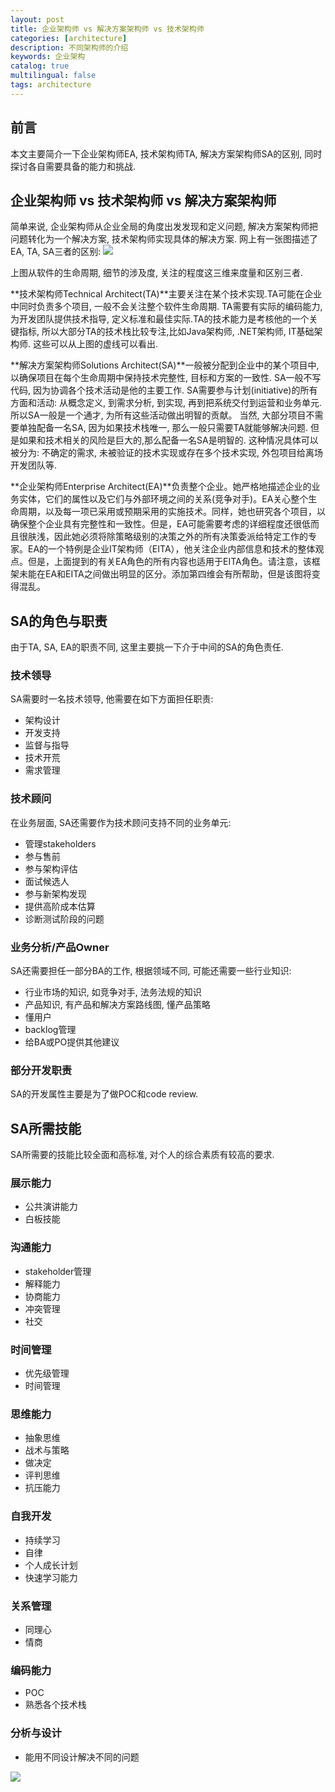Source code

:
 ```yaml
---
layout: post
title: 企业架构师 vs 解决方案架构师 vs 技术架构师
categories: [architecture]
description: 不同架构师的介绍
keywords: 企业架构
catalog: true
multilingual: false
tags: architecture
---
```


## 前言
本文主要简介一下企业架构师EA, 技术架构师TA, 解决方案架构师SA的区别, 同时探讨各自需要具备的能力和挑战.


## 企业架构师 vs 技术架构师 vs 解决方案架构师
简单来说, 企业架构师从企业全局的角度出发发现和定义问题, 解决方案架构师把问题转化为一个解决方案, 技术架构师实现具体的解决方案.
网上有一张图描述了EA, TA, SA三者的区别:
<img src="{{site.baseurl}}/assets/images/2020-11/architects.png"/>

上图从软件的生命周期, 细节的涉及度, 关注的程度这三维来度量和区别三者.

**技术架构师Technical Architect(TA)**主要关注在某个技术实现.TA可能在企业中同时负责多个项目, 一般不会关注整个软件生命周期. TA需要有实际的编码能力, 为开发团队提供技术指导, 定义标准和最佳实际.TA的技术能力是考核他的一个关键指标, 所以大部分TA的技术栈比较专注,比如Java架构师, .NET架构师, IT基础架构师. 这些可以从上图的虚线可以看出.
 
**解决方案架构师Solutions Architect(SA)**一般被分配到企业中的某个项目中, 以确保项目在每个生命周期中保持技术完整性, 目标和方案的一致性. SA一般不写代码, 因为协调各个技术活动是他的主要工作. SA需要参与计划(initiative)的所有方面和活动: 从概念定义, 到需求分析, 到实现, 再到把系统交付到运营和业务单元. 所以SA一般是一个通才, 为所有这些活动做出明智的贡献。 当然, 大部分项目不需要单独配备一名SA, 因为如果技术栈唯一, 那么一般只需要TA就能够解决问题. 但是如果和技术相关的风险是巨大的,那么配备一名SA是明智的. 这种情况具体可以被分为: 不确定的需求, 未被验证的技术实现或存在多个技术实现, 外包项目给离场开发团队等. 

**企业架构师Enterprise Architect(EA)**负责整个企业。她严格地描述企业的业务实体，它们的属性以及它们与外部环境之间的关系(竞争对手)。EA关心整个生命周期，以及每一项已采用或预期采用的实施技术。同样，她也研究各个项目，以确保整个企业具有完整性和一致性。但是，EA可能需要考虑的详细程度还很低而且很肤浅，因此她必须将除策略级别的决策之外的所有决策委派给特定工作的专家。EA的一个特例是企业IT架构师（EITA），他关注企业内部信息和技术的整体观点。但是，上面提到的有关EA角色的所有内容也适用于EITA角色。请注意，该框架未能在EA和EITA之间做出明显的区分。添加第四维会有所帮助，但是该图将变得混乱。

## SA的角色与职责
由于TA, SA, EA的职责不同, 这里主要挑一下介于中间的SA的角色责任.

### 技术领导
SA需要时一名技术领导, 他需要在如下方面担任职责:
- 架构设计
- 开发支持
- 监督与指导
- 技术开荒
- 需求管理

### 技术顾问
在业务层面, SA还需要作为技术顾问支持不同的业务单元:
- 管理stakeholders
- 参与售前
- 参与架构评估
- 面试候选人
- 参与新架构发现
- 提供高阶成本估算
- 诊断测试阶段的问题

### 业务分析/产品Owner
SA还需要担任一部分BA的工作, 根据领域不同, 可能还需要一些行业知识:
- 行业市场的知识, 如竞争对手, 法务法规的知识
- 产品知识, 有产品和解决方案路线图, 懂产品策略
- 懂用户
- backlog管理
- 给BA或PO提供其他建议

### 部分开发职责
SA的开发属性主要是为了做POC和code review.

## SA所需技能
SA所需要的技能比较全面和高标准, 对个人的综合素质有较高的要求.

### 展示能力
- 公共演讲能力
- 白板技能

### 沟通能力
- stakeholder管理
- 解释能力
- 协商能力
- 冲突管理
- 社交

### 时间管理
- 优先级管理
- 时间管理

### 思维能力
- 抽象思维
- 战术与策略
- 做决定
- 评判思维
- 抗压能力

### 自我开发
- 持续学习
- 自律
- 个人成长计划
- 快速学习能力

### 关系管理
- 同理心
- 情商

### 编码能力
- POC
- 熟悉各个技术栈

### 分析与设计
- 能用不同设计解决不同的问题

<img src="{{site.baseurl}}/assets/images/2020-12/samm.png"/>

________________

__EXERCISE DIRECTIONS__: Look for "images" in each line of the material, then copy the lines where it is found.

__WRITTEN RESPONSE__:
<img src="{{site.baseurl}}/assets/images/2020-11/architects.png"/>
<img src="{{site.baseurl}}/assets/images/2020-12/samm.png"/>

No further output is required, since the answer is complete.